CeBIT provided the ideal platform for various representatives of Western business to put increased pressure on their governments to relax the list drawn up by the Co-ordinating Committee for Multilateral Export Controls – CoCom – to ensure that the Eastern Bloc does not get hold of any Western technology it may use to its military advantage. A series of well-attended seminars conducted by the Business USA forum specially set up for CeBIT, made it plain that the CoCom list had not only stunted East-West business relations, but also had further negative ramifications for trading between the US and Western Europe.

Illicit

The French foreign trade minister, Jean-Marie Rausch, asserted that France was committed to work with West Germany in the rebuilding of Eastern Europe, and that the crucial factor in this rebuilding was to change the CoCom list as soon as possible. Eastern business fervently hopes for these changes as well, but there was also the realisation that the expected relaxation of the CoCom lists may come too late, for by the time their developers start to come out with new products based on previously restricted technology, they could find their traditional markets in the hands of the many Western firms already vying for a piece of the action. Nevertheless, nobody who talked to the Eastern European firms at CeBIT could have avoided sympathising with their despair at watching their hopelessly out-dated products being pitilessly eclipsed by the Western European and US offerings exhibited under the same roof, and although CeBIT offers the Comecon companies the bitter-sweet chance to see at first hand the state of advancement in the rest of the world and to get some perspective on the world market, the imbalance created by CoCom – resulting in East German information technology, for example, being about five years behind that across the border – means that when they are allowed an illicit opportunity to get to grips with Western technology more intimately, it is rarely turned down. Three years ago, Isotimpex, the Bulgarian computer and peripherals manufacturer and electronic components trade agency for the country as a whole, was indirectly caught up in a messy affair when a British businessman was convicted of exporting second-hand IBM machines into the Eastern Bloc and, by so doing, of contravening the CoCom list. –

By Mark John

The Briton maintained his innocence, saying that he was unaware that the IBMs were being on-shipped to the East from the warehouse to which he had sent them in Stockholm, but was eventually convicted when, among other things, receipts were found showing that he had had dinner with representatives of Isotimpex; Bulgaria, it had been established, was the main recipient of these machines.
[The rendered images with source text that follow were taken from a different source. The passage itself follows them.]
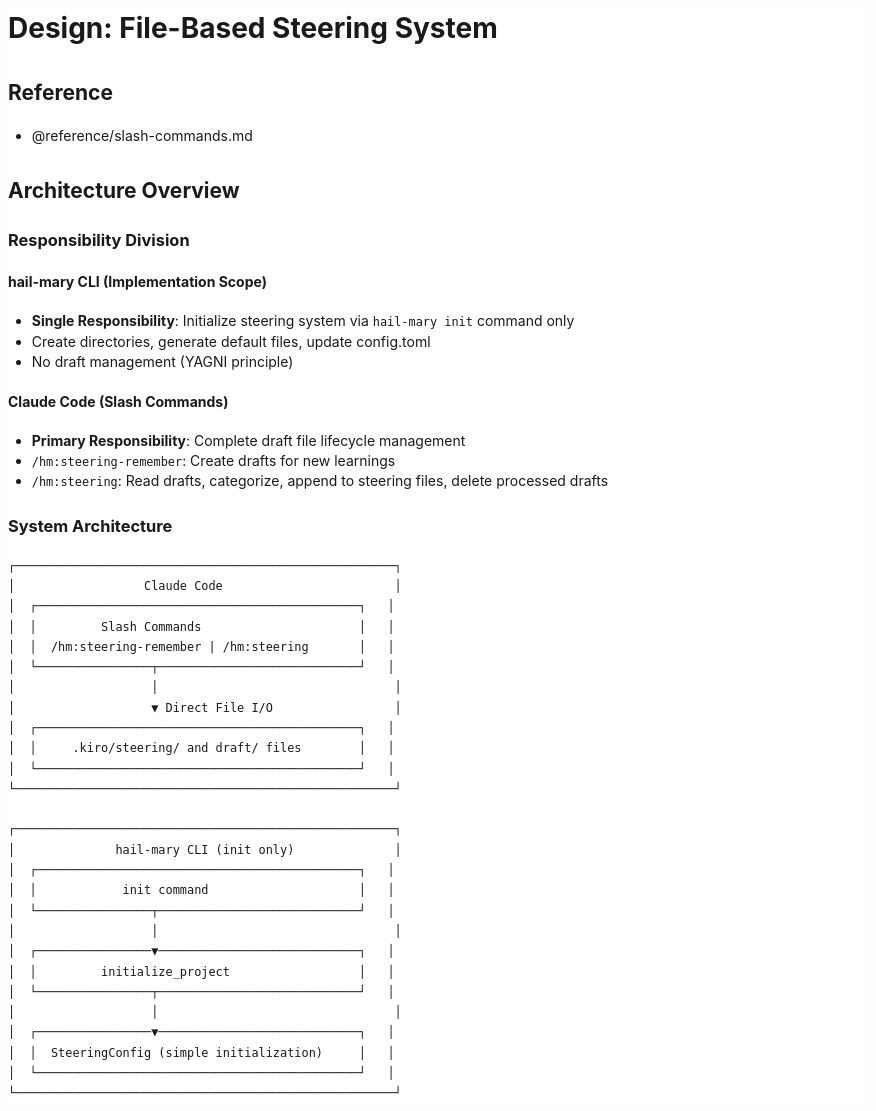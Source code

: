 # Design: File-Based Steering System
## Reference

- @reference/slash-commands.md 

## Architecture Overview

### Responsibility Division

#### hail-mary CLI (Implementation Scope)
- **Single Responsibility**: Initialize steering system via `hail-mary init` command only
- Create directories, generate default files, update config.toml
- No draft management (YAGNI principle)

#### Claude Code (Slash Commands)
- **Primary Responsibility**: Complete draft file lifecycle management
- `/hm:steering-remember`: Create drafts for new learnings
- `/hm:steering`: Read drafts, categorize, append to steering files, delete processed drafts

### System Architecture
```
┌─────────────────────────────────────────────────────┐
│                  Claude Code                        │
│  ┌─────────────────────────────────────────────┐   │
│  │         Slash Commands                      │   │
│  │  /hm:steering-remember | /hm:steering       │   │
│  └────────────────┬────────────────────────────┘   │
│                   │                                 │
│                   ▼ Direct File I/O                 │
│  ┌─────────────────────────────────────────────┐   │
│  │     .kiro/steering/ and draft/ files        │   │
│  └─────────────────────────────────────────────┘   │
└─────────────────────────────────────────────────────┘

┌─────────────────────────────────────────────────────┐
│              hail-mary CLI (init only)              │
│  ┌─────────────────────────────────────────────┐   │
│  │            init command                     │   │
│  └────────────────┬────────────────────────────┘   │
│                   │                                 │
│  ┌────────────────▼────────────────────────────┐   │
│  │         initialize_project                  │   │
│  └────────────────┬────────────────────────────┘   │
│                   │                                 │
│  ┌────────────────▼────────────────────────────┐   │
│  │  SteeringConfig (simple initialization)     │   │
│  └─────────────────────────────────────────────┘   │
└─────────────────────────────────────────────────────┘
```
This anecdote is only to demonstrate the desire on both sides to dispense with the CoCom list: Isotimpex is by no means the only Eastern European firm to capitalise on opportunities such as these, and the crippling effect that the CoCom list has had on Eastern European high-tech firms goes some way to mitigating the Sofia-based company’s part in the transgression – the temptation to receive and examine Western-produced computers must be just as strong as was the temptation felt by nineteenth century physicians when Burke and Hare offered them a fresh corpse. Recent noises from the US government indicate that the flow of goods to the East may very soon be less restricted, but, in the meantime, the CoCom leg acy was clearly evident in the ambivalence with which firms like Isotimpex view the opening up of the Iron Curtain. CoCom restrictions have affected Isotimpex in an architypal way, and with 70,000 staff spread across all its activities – about 5,000 more than Robotron at the last count – Isotimpex may have much to gain, but also much to lose from these developments. Like most of the large Eastern information technology suppliers, it manufactures a bit of everything – 100,000 personal computers a year, various peripherals and a range of telecommunications equipment – and, not being able to compete

effectively in the West, these go typically to Bulgarian firms and into the Comecon market. Isotimpex is now in the position of having to formulate marketing strategies independent of a national plan, and early indications are that this may be beyond the scope of a management with no experience of free market trading: Isotimpex claims that it has around 60 agents in the West, and there are vague notions of turning these into proper distribution outlets.

Joint Manufacture

There is also talk of sorting out some means of dealing with Western firms in Bulgaria – most likely by barter until the present currency restrictions are removed. Isotimpex stated that it had received interest from several Western firms, but, with none of the joint venture announcements that the likes of Robotron and Videoton were able to make, the impression was that Isotimpex is not being courted with the same respect that its counterparts in East Germany and Hungary are – that, in effect, all the West wants from Isotimpex is its access to the local market. It says that it definitely expects to reduce its workforce in the effort to compete with new entrants into the Bulgarian market; but unless it can come to some arrangements with Western firms from which it can benefit itself – for example, technology exchanges and joint manufacturing deals Isotimpex, like its counterparts in the rest of the East, may be forced to reduce its workforce more dramatically than the management currently estimates.